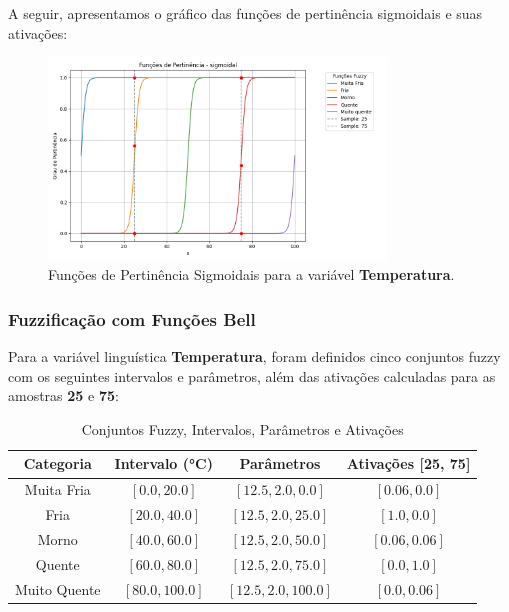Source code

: \documentclass[a4paper,12pt]{article}
\begin{document}
A seguir, apresentamos o gráfico das funções de pertinência sigmoidais e suas ativações:

\begin{figure}[H]
    \centering
    \includegraphics[width=0.8\textwidth]{img/funções_de_pertinência_sigmoidal_fuzzificado.png}
    \caption{Funções de Pertinência Sigmoidais para a variável \textbf{Temperatura}.}
\end{figure}

\subsubsection{Fuzzificação com Funções Bell}

Para a variável linguística \textbf{Temperatura}, foram definidos cinco conjuntos fuzzy com os seguintes intervalos e parâmetros, além das ativações calculadas para as amostras \textbf{25} e \textbf{75}:

\begin{table}[H]
\centering
\caption{Conjuntos Fuzzy, Intervalos, Parâmetros e Ativações}
\begin{tabular}{|c|c|c|c|}
\hline
\textbf{Categoria}    & \textbf{Intervalo (°C)} & \textbf{Parâmetros}       & \textbf{Ativações [25, 75]} \\ \hline
Muita Fria            & $[0.0, 20.0]$          & $[12.5, 2.0, 0.0]$        & $[0.06, 0.0]$              \\ \hline
Fria                  & $[20.0, 40.0]$         & $[12.5, 2.0, 25.0]$       & $[1.0, 0.0]$               \\ \hline
Morno                 & $[40.0, 60.0]$         & $[12.5, 2.0, 50.0]$       & $[0.06, 0.06]$             \\ \hline
Quente                & $[60.0, 80.0]$         & $[12.5, 2.0, 75.0]$       & $[0.0, 1.0]$               \\ \hline
Muito Quente          & $[80.0, 100.0]$        & $[12.5, 2.0, 100.0]$      & $[0.0, 0.06]$              \\ \hline
\end{tabular}
\end{table}
\end{document}
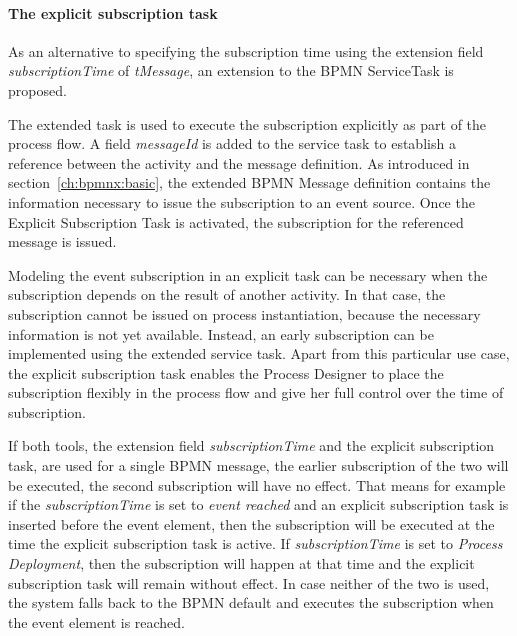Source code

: \paragraph{The explicit subscription task\newline}
As an alternative to specifying the subscription time using the extension field \textit{subscriptionTime} of \textit{tMessage}, an extension to the BPMN ServiceTask is proposed. 


The extended task is used to execute the subscription explicitly as part of the process flow.
A field \textit{messageId} is added to the service task to establish a reference between the activity and the message definition.
As introduced in section~\autoref{ch:bpmnx:basic}, the extended BPMN Message definition contains the information necessary to issue the subscription to an event source.
Once the Explicit Subscription Task is activated, the subscription for the referenced message is issued. 

Modeling the event subscription in an explicit task can be necessary when the subscription depends on the result of another activity. In that case, the subscription cannot be issued on process instantiation, because the necessary information is not yet available. Instead, an early subscription can be implemented using the extended service task.
Apart from this particular use case, the explicit subscription task enables the Process Designer to place the subscription flexibly in the process flow and give her full control over the time of subscription.


If both tools, the extension field \textit{subscriptionTime} and the explicit subscription task, are used for a single BPMN message, the earlier subscription of the two will be executed, the second subscription will have no effect.
That means for example if the \textit{subscriptionTime} is set to \textit{event reached} and an explicit subscription task is inserted before the event element, then the subscription will be executed at the time the explicit subscription task is active.
If \textit{subscriptionTime} is set to \textit{Process Deployment}, then the subscription will happen at that time and the explicit subscription task will remain without effect.
In case neither of the two is used, the system falls back to the BPMN default and executes the subscription when the event element is reached.

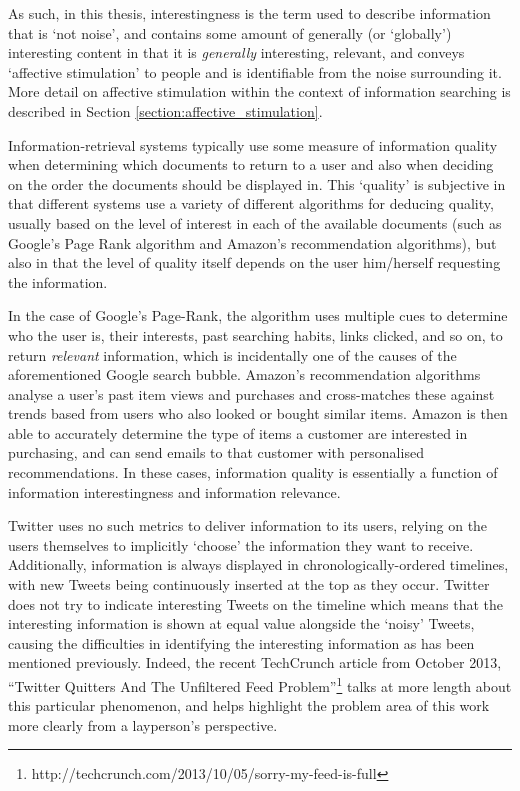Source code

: As such, in this thesis, interestingness is the term used to describe information that is `not noise', and contains some amount of generally (or `globally') interesting content in that it is \textit{generally} interesting, relevant, and conveys `affective stimulation' to people and is identifiable from the noise surrounding it. More detail on affective stimulation within the context of information searching is described in Section \ref{section:affective_stimulation}. 

Information-retrieval systems typically use some measure of information quality when determining which documents to return to a user and also when deciding on the order the documents should be displayed in. This `quality' is subjective in that different systems use a variety of different algorithms for deducing quality, usually based on the level of interest in each of the available documents (such as Google's Page Rank algorithm and Amazon's recommendation algorithms), but also in that the level of quality itself depends on the user him/herself requesting the information. 

In the case of Google's Page-Rank, the algorithm uses multiple cues to determine who the user is, their interests, past searching habits, links clicked, and so on, to return \textit{relevant} information, which is incidentally one of the causes of the aforementioned Google search bubble. Amazon's recommendation algorithms analyse a user's past item views and purchases and cross-matches these against trends based from users who also looked or bought similar items. Amazon is then able to accurately determine the type of items a customer are interested in purchasing, and can send emails to that customer with personalised recommendations. In these cases, information quality is essentially a function of information interestingness and information relevance.

Twitter uses no such metrics to deliver information to its users, relying on the users themselves to implicitly `choose' the information they want to receive. Additionally, information is always displayed in chronologically-ordered timelines, with new Tweets being continuously inserted at the top as they occur. Twitter does not try to indicate interesting Tweets on the timeline which means that the interesting information is shown at equal value alongside the `noisy' Tweets, causing the difficulties in identifying the interesting information as has been mentioned previously. Indeed, the recent TechCrunch article from October 2013, ``Twitter Quitters And The Unfiltered Feed Problem''\footnote{http://techcrunch.com/2013/10/05/sorry-my-feed-is-full} talks at more length about this particular phenomenon, and helps highlight the problem area of this work more clearly from a layperson's perspective.

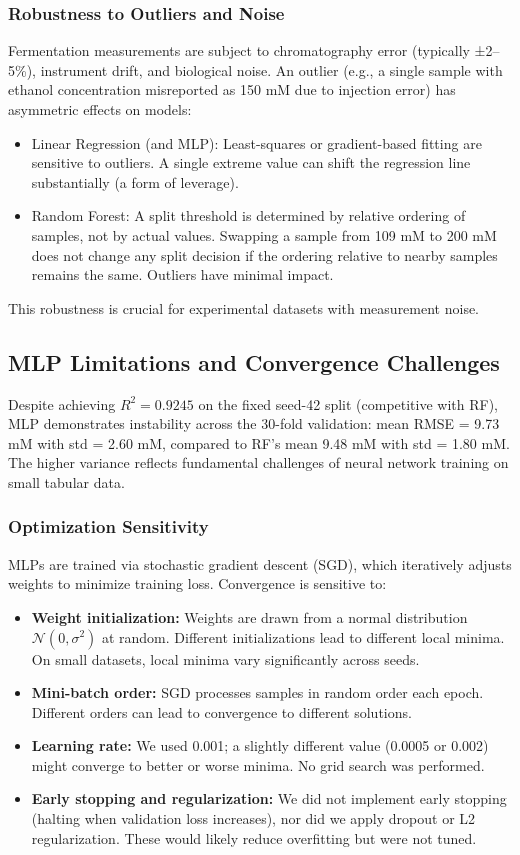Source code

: \documentclass[conference]{IEEEtran}
\begin{document}
\subsubsection{Robustness to Outliers and Noise}
Fermentation measurements are subject to chromatography error (typically ±2–5\%), instrument drift, and biological noise. An outlier (e.g., a single sample with ethanol concentration misreported as 150 mM due to injection error) has asymmetric effects on models:
\begin{itemize}
\item Linear Regression (and MLP): Least-squares or gradient-based fitting are sensitive to outliers. A single extreme value can shift the regression line substantially (a form of leverage).
\item Random Forest: A split threshold is determined by relative ordering of samples, not by actual values. Swapping a sample from 109 mM to 200 mM does not change any split decision if the ordering relative to nearby samples remains the same. Outliers have minimal impact.
\end{itemize}

This robustness is crucial for experimental datasets with measurement noise.

\subsection{MLP Limitations and Convergence Challenges}
Despite achieving $R^2 = 0.9245$ on the fixed seed-42 split (competitive with RF), MLP demonstrates instability across the 30-fold validation: mean RMSE = 9.73 mM with std = 2.60 mM, compared to RF's mean 9.48 mM with std = 1.80 mM. The higher variance reflects fundamental challenges of neural network training on small tabular data.

\subsubsection{Optimization Sensitivity}
MLPs are trained via stochastic gradient descent (SGD), which iteratively adjusts weights to minimize training loss. Convergence is sensitive to:
\begin{itemize}
\item \textbf{Weight initialization:} Weights are drawn from a normal distribution $\mathcal{N}(0, \sigma^2)$ at random. Different initializations lead to different local minima. On small datasets, local minima vary significantly across seeds.
\item \textbf{Mini-batch order:} SGD processes samples in random order each epoch. Different orders can lead to convergence to different solutions.
\item \textbf{Learning rate:} We used 0.001; a slightly different value (0.0005 or 0.002) might converge to better or worse minima. No grid search was performed.
\item \textbf{Early stopping and regularization:} We did not implement early stopping (halting when validation loss increases), nor did we apply dropout or L2 regularization. These would likely reduce overfitting but were not tuned.
\end{itemize}
\end{document}
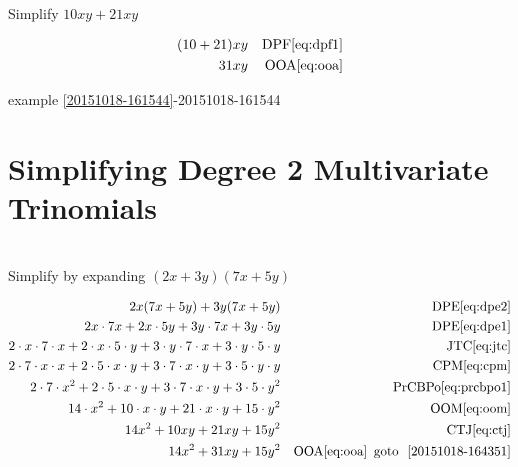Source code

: \documentclass[20150903-160354-rs2.2-MarksMathNotebook.tex]{subfiles}
\begin{document}
\begin{example}[id:20151018-164351] \label{20151018-164351} \hfill \\

Simplify $10xy + 21xy$

\soln

\solnsteps
\begin{align*}
(10+21)xy && \text{DPF} \eqref{eq:dpf1} \\
31xy && \text{OOA} \eqref{eq:ooa} 
\end{align*}

\qdepend

\qdependlist
example \ref{20151018-161544}-20151018-161544

\end{example}



\section{Simplifying Degree 2 Multivariate Trinomials}\label{Simplify! Degree 2 Multivariate Trinomials}

\begin{example}[id:20151018-161544] \label{20151018-161544} \hfill \\
Simplify by expanding $(2x+3y)(7x+5y)$

\soln

\solnsteps
\begin{align*}
2x(7x+5y) + 3y(7x+5y) && \text{DPE} \eqref{eq:dpe2} \\
2x \cdot 7x + 2x \cdot 5y + 3y \cdot 7x + 3y \cdot 5y && \text{DPE} \eqref{eq:dpe1} \\
2 \cdot x \cdot 7 \cdot x +  2 \cdot x \cdot 5 \cdot y + 3 \cdot y \cdot 7 \cdot x + 3 \cdot y \cdot 5 \cdot y && \text{JTC} \eqref{eq:jtc} \\
2 \cdot 7 \cdot x \cdot x +  2 \cdot 5 \cdot x \cdot y + 3 \cdot 7 \cdot x \cdot y + 3 \cdot 5 \cdot y \cdot y && \text{CPM} \eqref{eq:cpm} \\
2 \cdot 7 \cdot x^2 +  2 \cdot 5 \cdot x \cdot y + 3 \cdot 7 \cdot x \cdot y + 3 \cdot 5 \cdot y^2 && \text{PrCBPo} \eqref{eq:prcbpo1} \\
14 \cdot x^2 +  10 \cdot x \cdot y + 21 \cdot x \cdot y + 15 \cdot y^2 && \text{OOM} \eqref{eq:oom} \\
14x^2 +  10xy + 21xy + 15y^2 && \text{CTJ} \eqref{eq:ctj} \\
14x^2 +  31xy + 15y^2 && \text{OOA} \eqref{eq:ooa} \text{\, goto \,} \, \ref{20151018-164351} 
\end{align*}
\end{example}
\end{document}
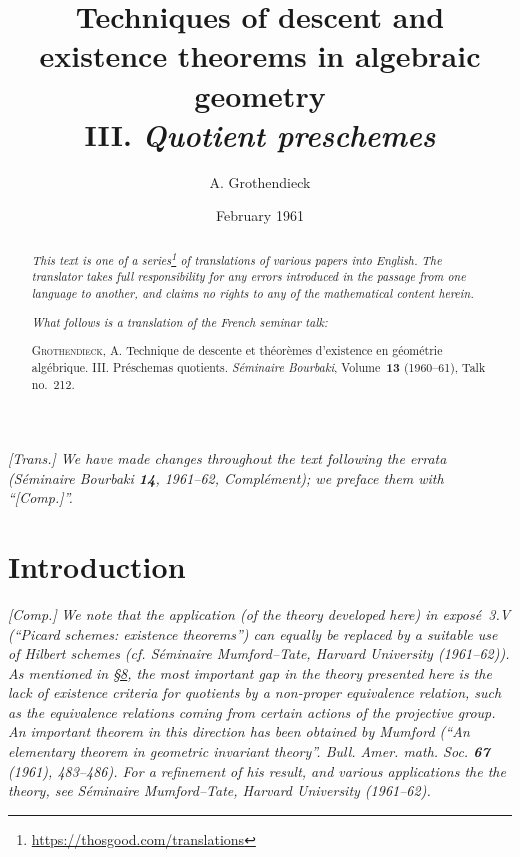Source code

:\documentclass{article}
\title{Techniques of descent and existence theorems in algebraic geometry\\III. \emph{Quotient preschemes}}
\author{A. Grothendieck}
\date{February 1961}
\newcommand{\doctype}{French seminar talk}
\newcommand{\origcit}{%
  \textsc{Grothendieck, A.}
  Technique de descente et th\'{e}or\`{e}mes d'existence en g\'{e}om\'{e}trie alg\'{e}brique. III. Pr\'{e}schemas quotients.
  \emph{S\'{e}minaire Bourbaki}, Volume~\textbf{13} (1960--61), Talk no.~212.%
}
\newcommand{\oldpage}[1]{\marginpar{\footnotesize$\Big\vert$ \textit{p.~#1}}}
\begin{document}
\maketitle
\thispagestyle{fancy}

\renewcommand{\abstractname}{Translator's note.}

\begin{abstract}
  \renewcommand*{\thefootnote}{\fnsymbol{footnote}}
  \emph{This text is one of a series\footnote{\url{https://thosgood.com/translations}} of translations of various papers into English.}
  \emph{The translator takes full responsibility for any errors introduced in the passage from one language to another, and claims no rights to any of the mathematical content herein.}

  \medskip
  
  \emph{What follows is a translation of the \doctype:}

  \medskip\noindent
  \origcit
\end{abstract}

\setcounter{footnote}{0}

\setcounter{tocdepth}{1}
\tableofcontents



\subsubsection*{}

\emph{[Trans.] We have made changes throughout the text following the errata (\emph{S\'{e}minaire Bourbaki} \textbf{14}, 1961--62, Compl\'{e}ment); we preface them with ``[Comp.]''.}
\medskip


\section*{Introduction}
\oldpage{212-01}

\emph{[Comp.]}
\emph{We note that the application (of the theory developed here) in expos\'{e}~3.V (``Picard schemes: existence theorems'') can equally be replaced by a suitable use of Hilbert schemes (cf. {\normalfont S\'{e}minaire Mumford--Tate, Harvard University (1961--62)}). As mentioned in \hyperref[8]{\S8}, the most important gap in the theory presented here is the lack of existence criteria for quotients by a non-proper equivalence relation, such as the equivalence relations coming from certain actions of the projective group. An important theorem in this direction has been obtained by Mumford ({\normalfont ``An elementary theorem in geometric invariant theory''. \emph{Bull. Amer. math. Soc.} \textbf{67} (1961), 483--486}). For a refinement of his result, and various applications the the theory, see {\normalfont S\'{e}minaire Mumford--Tate, Harvard University (1961--62)}.}
\medskip
\end{document}
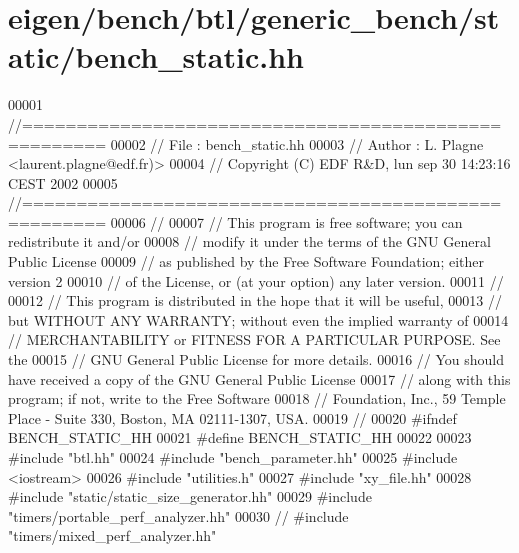 \hypertarget{eigen_2bench_2btl_2generic__bench_2static_2bench__static_8hh_source}{}\section{eigen/bench/btl/generic\+\_\+bench/static/bench\+\_\+static.hh}
\label{eigen_2bench_2btl_2generic__bench_2static_2bench__static_8hh_source}

\begin{DoxyCode}
00001 \textcolor{comment}{//=====================================================}
00002 \textcolor{comment}{// File   :  bench\_static.hh}
00003 \textcolor{comment}{// Author :  L. Plagne <laurent.plagne@edf.fr)>}
00004 \textcolor{comment}{// Copyright (C) EDF R&D,  lun sep 30 14:23:16 CEST 2002}
00005 \textcolor{comment}{//=====================================================}
00006 \textcolor{comment}{//}
00007 \textcolor{comment}{// This program is free software; you can redistribute it and/or}
00008 \textcolor{comment}{// modify it under the terms of the GNU General Public License}
00009 \textcolor{comment}{// as published by the Free Software Foundation; either version 2}
00010 \textcolor{comment}{// of the License, or (at your option) any later version.}
00011 \textcolor{comment}{//}
00012 \textcolor{comment}{// This program is distributed in the hope that it will be useful,}
00013 \textcolor{comment}{// but WITHOUT ANY WARRANTY; without even the implied warranty of}
00014 \textcolor{comment}{// MERCHANTABILITY or FITNESS FOR A PARTICULAR PURPOSE.  See the}
00015 \textcolor{comment}{// GNU General Public License for more details.}
00016 \textcolor{comment}{// You should have received a copy of the GNU General Public License}
00017 \textcolor{comment}{// along with this program; if not, write to the Free Software}
00018 \textcolor{comment}{// Foundation, Inc., 59 Temple Place - Suite 330, Boston, MA  02111-1307, USA.}
00019 \textcolor{comment}{//}
00020 \textcolor{preprocessor}{#ifndef BENCH\_STATIC\_HH}
00021 \textcolor{preprocessor}{#define BENCH\_STATIC\_HH}
00022 
00023 \textcolor{preprocessor}{#include "btl.hh"}
00024 \textcolor{preprocessor}{#include "bench\_parameter.hh"}
00025 \textcolor{preprocessor}{#include <iostream>}
00026 \textcolor{preprocessor}{#include "utilities.h"}
00027 \textcolor{preprocessor}{#include "xy\_file.hh"}
00028 \textcolor{preprocessor}{#include "static/static\_size\_generator.hh"}
00029 \textcolor{preprocessor}{#include "timers/portable\_perf\_analyzer.hh"}
00030 \textcolor{comment}{// #include "timers/mixed\_perf\_analyzer.hh"}

\end{DoxyCode}
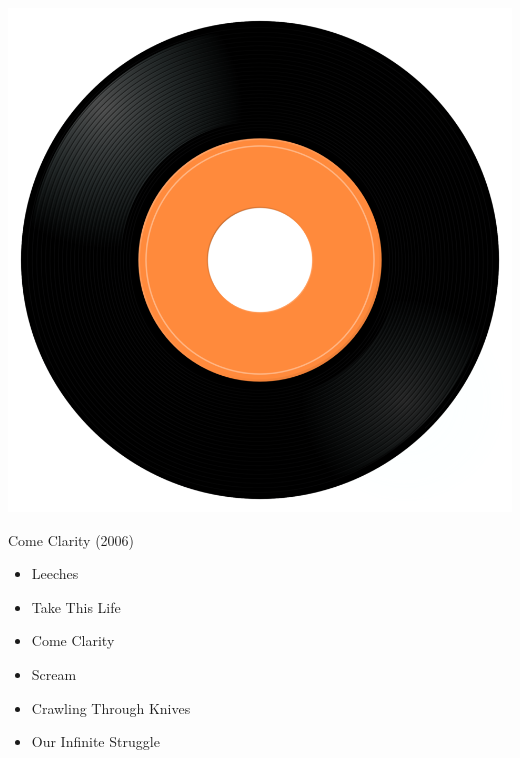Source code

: \begin{minipage}[t]{0.25\textwidth}\vspace{0pt}
\captionsetup{type=figure}
\includegraphics[width=\textwidth]{Images/cover.png}
\caption*{Come Clarity (2006)}
\end{minipage}
\begin{minipage}[t]{0.25\textwidth}\vspace{0pt}
\begin{itemize}[nosep,leftmargin=1em,labelwidth=*,align=left]
	\setlength{\itemsep}{0pt}
	\item Leeches
	\item Take This Life
	\item Come Clarity
	\item Scream
	\item Crawling Through Knives
	\item Our Infinite Struggle
\end{itemize}
\end{minipage}
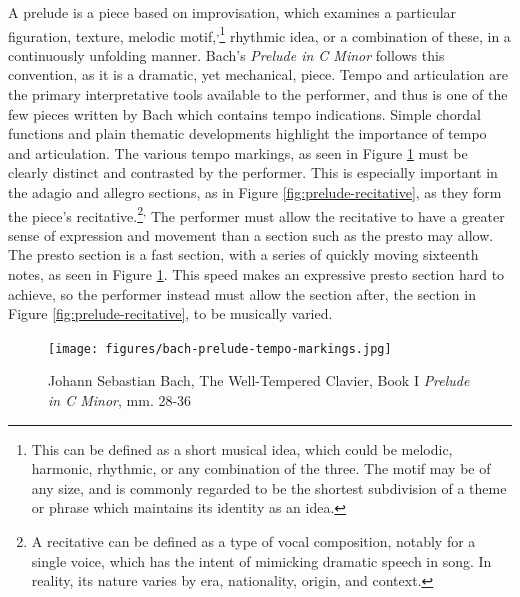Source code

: A prelude is a piece based on improvisation, which examines a particular figuration, texture, melodic motif,\autocite{Drabkin_2001}\textsuperscript{,}\footnote{This can be defined as a short musical idea, which could be melodic, harmonic, rhythmic, or any combination of the three. The motif may be of any size, and is commonly regarded to be the shortest subdivision of a theme or phrase which maintains its identity as an idea.} rhythmic idea, or a combination of these, in a continuously unfolding manner. Bach's \textit{Prelude in C Minor} follows this convention, as it is a dramatic, yet mechanical, piece. Tempo and articulation are the primary interpretative tools available to the performer, and thus is one of the few pieces written by Bach which contains tempo indications. Simple chordal functions and plain thematic developments highlight the importance of tempo and articulation. The various tempo markings, as seen in Figure \ref{fig:prelude-tempo-markings}\autocite{Henle_2009} must be clearly distinct and contrasted by the performer. This is especially important in the adagio and allegro sections, as in Figure \ref{fig:prelude-recitative}\autocite{Henle_2009},
as they form the piece's recitative.\footnote{A recitative can be defined as a type of vocal composition, notably for a single voice, which has the intent of mimicking dramatic speech in song. In reality, its nature varies by era, nationality, origin, and context.}\textsuperscript{,}\autocite{Monson_Westrup_Budden_2001} The performer must allow the recitative to have a greater sense of expression and movement than a section such as the presto may allow. The presto section is a fast section, with a series of quickly moving sixteenth notes, as seen in Figure \ref{fig:prelude-tempo-markings}\autocite{Henle_2009}. This speed makes an expressive presto section hard to achieve, so the performer instead must allow the section after, the section in Figure \ref{fig:prelude-recitative}\autocite{Henle_2009}, to be musically varied. 

\begin{figure}
    \centering
    \texttt{[image: figures/bach-prelude-tempo-markings.jpg]}
    \caption{Johann Sebastian Bach, The Well-Tempered Clavier, Book I \textit{Prelude in C Minor}, mm. 28-36}
    \label{fig:prelude-tempo-markings}
\end{figure}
- - - -
- _PROBLEM DETAILS_
Every line with "necessary" in it should be copied from the entries.

- _REPLY_
As introduced in section~\autoref{ch:bpmnx:basic}, the extended BPMN Message definition contains the information necessary to issue the subscription to an event source.
Modeling the event subscription in an explicit task can be necessary when the subscription depends on the result of another activity. In that case, the subscription cannot be issued on process instantiation, because the necessary information is not yet available. Instead, an early subscription can be implemented using the extended service task.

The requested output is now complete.